» WHAT TO PRODUCE:
Lines to return, exactly: from the line with "It’s a simplified" to the line with "- Create a Kafka" in the entries below, both included.

» PROVIDED ENTRIES:
BEGIN

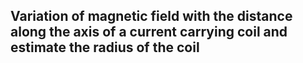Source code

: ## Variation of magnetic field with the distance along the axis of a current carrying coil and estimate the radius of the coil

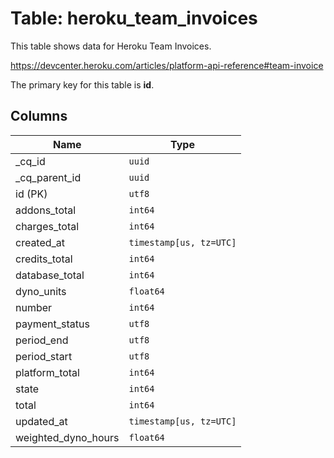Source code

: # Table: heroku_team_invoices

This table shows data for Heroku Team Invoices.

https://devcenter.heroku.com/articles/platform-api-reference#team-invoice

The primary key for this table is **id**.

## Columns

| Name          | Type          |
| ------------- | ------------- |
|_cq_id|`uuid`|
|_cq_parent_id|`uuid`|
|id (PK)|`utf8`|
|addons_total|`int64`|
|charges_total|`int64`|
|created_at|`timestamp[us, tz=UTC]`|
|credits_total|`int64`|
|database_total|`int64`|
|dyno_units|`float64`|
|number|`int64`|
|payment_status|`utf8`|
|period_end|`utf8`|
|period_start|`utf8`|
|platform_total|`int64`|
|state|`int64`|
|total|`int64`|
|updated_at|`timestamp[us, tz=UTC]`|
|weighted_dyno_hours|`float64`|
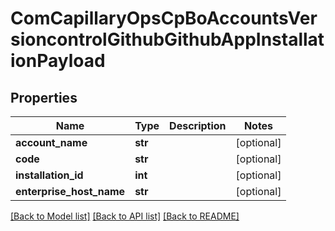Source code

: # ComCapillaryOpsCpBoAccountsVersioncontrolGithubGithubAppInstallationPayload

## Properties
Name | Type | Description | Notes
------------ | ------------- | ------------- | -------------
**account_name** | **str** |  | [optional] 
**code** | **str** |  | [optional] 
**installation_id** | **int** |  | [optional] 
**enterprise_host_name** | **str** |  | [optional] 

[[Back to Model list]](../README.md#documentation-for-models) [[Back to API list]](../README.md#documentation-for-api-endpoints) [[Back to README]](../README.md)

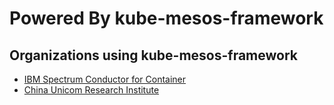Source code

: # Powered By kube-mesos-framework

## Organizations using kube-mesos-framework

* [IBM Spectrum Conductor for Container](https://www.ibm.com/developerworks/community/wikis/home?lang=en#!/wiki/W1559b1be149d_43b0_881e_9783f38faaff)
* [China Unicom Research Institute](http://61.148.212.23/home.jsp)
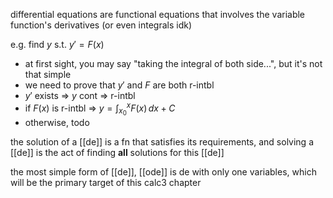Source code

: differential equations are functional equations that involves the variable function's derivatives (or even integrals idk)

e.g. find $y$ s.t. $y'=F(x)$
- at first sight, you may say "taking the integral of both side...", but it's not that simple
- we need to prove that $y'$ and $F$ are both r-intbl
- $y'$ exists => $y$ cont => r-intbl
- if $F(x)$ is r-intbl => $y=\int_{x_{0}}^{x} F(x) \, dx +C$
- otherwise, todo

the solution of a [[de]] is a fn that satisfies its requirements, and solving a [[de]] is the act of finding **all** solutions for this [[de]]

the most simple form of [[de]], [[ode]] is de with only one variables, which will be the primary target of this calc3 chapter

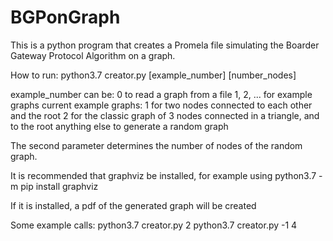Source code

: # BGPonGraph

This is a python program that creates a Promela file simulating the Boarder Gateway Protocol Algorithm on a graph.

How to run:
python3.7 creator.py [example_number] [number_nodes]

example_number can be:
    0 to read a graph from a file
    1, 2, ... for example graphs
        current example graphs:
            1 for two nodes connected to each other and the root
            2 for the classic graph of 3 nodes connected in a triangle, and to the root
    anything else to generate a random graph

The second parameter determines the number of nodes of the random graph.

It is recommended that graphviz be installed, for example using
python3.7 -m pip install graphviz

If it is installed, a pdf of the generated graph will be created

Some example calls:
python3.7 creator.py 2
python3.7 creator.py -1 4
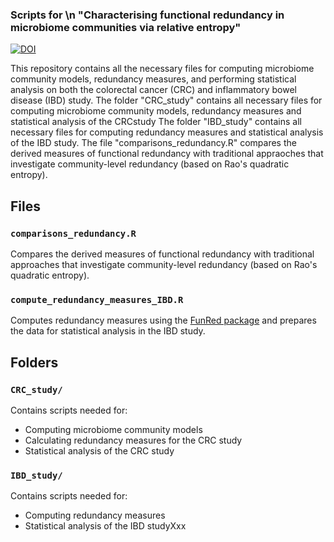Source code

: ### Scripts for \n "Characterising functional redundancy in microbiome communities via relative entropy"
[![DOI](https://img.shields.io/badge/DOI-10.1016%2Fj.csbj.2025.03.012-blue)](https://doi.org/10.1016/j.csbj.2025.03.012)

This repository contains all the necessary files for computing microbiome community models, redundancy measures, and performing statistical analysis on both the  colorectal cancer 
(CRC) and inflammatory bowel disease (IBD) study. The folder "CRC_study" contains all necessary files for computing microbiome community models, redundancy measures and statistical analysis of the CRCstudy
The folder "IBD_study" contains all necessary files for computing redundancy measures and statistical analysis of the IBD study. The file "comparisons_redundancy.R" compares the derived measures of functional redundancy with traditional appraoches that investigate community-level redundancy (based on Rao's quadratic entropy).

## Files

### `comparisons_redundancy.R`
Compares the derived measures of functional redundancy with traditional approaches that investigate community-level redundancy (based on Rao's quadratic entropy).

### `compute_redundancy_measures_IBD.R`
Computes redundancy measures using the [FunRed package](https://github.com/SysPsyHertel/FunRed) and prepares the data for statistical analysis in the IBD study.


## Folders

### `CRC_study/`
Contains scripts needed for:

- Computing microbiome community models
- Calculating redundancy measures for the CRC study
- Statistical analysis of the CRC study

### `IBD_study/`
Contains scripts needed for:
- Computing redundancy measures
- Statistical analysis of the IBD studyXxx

END
BEGIN

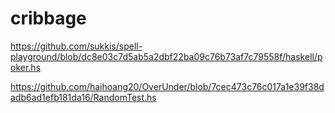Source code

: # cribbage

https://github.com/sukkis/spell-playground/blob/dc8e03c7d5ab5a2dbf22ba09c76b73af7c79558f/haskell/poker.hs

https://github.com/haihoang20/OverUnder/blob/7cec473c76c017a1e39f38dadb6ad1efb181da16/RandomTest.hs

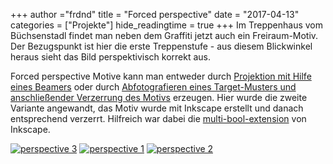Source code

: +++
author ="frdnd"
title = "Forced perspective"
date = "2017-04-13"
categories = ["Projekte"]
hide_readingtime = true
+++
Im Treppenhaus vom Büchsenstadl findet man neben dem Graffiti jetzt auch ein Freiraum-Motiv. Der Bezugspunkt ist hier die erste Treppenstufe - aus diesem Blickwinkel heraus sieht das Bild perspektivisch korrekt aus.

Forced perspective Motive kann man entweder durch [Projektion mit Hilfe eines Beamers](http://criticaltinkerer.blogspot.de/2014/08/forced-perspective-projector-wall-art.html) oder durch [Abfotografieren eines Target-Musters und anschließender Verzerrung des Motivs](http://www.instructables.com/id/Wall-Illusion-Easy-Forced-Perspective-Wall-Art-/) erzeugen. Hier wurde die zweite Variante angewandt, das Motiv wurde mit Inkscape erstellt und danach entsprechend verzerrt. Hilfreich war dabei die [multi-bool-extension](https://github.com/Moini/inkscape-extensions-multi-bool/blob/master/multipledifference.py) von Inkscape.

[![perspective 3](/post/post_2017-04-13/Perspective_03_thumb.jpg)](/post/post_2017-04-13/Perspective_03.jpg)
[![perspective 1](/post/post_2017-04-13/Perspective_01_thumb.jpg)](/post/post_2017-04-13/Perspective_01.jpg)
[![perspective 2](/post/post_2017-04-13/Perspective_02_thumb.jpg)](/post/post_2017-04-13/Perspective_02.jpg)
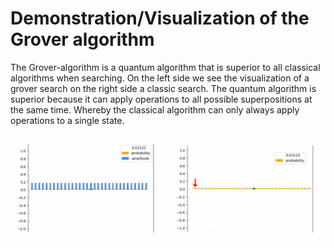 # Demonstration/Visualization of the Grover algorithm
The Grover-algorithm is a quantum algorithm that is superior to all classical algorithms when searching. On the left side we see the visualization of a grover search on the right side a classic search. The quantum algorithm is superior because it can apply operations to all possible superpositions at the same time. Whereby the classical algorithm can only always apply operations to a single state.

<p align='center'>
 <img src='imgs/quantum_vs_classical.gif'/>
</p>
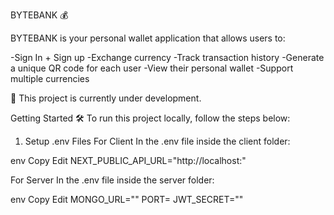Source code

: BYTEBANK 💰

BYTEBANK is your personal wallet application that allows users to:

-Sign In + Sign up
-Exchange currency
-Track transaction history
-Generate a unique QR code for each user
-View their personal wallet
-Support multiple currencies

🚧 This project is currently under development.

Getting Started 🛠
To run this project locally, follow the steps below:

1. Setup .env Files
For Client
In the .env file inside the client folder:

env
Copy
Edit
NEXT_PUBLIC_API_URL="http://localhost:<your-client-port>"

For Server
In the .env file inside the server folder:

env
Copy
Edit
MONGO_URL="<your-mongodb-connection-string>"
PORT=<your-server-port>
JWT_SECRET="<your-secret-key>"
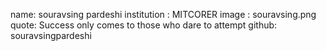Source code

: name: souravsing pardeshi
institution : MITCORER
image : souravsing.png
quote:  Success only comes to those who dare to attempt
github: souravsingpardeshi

END
BEGIN

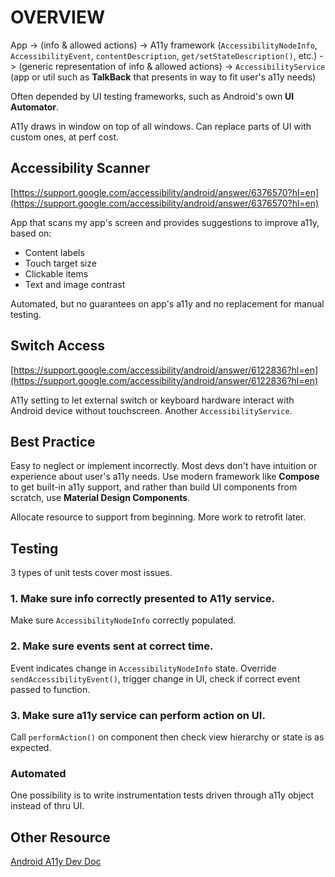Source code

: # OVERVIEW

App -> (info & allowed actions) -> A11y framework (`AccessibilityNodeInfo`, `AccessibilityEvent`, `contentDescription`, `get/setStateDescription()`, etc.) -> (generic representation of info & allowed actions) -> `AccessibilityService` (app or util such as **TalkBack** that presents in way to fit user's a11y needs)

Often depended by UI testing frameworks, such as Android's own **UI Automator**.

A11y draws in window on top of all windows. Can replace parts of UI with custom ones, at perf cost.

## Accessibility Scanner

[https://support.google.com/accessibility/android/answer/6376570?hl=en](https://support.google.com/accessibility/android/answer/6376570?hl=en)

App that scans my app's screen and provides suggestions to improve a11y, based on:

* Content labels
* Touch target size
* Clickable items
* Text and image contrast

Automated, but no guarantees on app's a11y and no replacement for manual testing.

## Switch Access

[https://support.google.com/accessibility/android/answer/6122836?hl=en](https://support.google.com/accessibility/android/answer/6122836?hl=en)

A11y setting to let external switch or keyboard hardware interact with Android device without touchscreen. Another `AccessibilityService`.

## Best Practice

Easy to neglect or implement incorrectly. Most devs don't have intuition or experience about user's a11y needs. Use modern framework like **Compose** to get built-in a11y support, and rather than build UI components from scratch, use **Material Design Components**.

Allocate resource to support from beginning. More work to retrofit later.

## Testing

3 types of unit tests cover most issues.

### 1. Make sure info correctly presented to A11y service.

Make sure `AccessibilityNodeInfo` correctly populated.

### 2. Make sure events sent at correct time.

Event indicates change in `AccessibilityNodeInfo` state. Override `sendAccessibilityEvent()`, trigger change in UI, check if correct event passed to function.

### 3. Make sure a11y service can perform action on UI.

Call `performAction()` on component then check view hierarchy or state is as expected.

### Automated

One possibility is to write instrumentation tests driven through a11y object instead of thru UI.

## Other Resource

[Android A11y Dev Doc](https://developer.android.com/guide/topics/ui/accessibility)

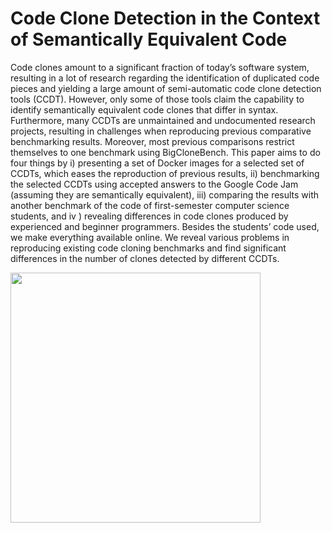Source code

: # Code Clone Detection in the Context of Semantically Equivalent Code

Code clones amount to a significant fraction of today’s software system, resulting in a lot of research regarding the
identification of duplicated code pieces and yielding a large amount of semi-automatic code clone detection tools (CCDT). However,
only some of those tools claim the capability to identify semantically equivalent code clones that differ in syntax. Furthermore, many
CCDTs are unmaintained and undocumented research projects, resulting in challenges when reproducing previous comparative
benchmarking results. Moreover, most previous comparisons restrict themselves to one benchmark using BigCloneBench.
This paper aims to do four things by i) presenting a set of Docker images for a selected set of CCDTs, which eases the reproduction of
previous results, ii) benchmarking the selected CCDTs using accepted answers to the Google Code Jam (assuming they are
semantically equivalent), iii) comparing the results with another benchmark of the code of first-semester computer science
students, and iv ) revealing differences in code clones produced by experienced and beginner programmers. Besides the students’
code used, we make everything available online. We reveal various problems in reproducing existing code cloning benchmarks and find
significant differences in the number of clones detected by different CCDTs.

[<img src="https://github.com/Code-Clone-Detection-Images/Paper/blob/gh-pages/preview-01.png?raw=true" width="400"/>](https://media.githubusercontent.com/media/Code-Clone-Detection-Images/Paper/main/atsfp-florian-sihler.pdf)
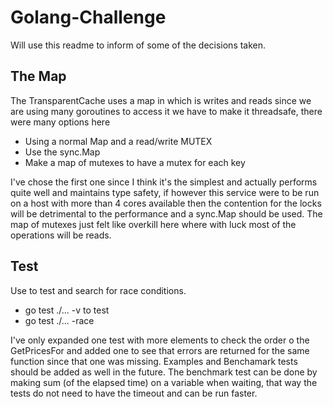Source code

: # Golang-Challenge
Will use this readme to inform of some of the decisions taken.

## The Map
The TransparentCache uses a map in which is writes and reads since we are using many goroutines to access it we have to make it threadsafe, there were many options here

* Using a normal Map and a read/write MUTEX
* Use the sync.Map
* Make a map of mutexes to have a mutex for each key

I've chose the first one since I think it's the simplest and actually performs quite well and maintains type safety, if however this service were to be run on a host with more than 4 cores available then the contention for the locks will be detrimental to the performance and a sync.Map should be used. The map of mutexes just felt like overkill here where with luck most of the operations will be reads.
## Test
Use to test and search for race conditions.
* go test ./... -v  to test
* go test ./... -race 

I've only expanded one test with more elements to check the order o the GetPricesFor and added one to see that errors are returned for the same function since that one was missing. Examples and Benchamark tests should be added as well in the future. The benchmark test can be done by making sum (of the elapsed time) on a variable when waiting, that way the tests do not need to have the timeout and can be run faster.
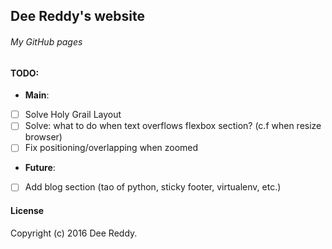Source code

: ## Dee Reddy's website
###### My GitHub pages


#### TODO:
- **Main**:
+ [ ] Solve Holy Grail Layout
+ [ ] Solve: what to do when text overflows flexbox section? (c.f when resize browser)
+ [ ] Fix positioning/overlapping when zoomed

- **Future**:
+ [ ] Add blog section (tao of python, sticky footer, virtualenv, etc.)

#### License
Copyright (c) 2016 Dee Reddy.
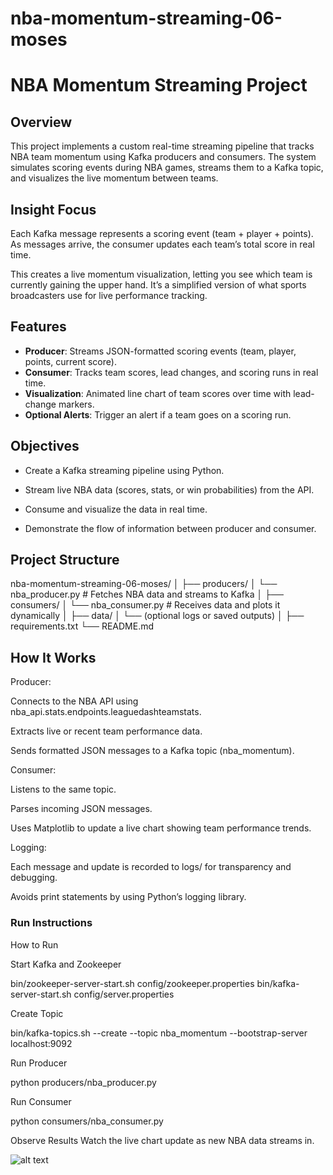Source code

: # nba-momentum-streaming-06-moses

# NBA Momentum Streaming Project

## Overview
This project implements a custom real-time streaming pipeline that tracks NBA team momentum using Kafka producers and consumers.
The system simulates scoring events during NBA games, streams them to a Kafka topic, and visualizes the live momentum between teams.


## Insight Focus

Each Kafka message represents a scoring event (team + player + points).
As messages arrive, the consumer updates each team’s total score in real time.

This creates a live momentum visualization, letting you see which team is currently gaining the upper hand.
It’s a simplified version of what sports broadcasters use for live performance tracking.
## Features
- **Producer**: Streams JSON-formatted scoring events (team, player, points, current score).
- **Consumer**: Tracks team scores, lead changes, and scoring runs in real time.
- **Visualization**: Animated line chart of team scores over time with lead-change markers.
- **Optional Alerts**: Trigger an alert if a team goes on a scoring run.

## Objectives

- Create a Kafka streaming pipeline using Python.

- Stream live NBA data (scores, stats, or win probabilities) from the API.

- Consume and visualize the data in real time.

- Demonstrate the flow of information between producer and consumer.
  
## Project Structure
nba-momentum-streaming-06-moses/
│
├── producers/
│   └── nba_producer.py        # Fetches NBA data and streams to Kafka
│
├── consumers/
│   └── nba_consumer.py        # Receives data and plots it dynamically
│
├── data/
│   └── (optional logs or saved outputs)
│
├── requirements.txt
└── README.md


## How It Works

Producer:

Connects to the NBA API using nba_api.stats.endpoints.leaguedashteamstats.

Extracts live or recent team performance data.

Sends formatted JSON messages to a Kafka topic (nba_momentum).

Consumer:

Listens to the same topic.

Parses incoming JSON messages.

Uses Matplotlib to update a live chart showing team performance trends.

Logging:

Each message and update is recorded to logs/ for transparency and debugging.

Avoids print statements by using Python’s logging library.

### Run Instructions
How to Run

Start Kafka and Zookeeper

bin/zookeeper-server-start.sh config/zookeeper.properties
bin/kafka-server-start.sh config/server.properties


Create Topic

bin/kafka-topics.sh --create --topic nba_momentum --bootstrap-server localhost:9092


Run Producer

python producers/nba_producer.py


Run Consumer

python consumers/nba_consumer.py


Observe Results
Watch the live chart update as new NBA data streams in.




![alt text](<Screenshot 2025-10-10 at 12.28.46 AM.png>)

END

» RESPONSE BOX:
It’s a simplified version of what sports broadcasters use for live performance tracking.
## Features
- **Producer**: Streams JSON-formatted scoring events (team, player, points, current score).
- **Consumer**: Tracks team scores, lead changes, and scoring runs in real time.
- **Visualization**: Animated line chart of team scores over time with lead-change markers.
- **Optional Alerts**: Trigger an alert if a team goes on a scoring run.

## Objectives

- Create a Kafka streaming pipeline using Python.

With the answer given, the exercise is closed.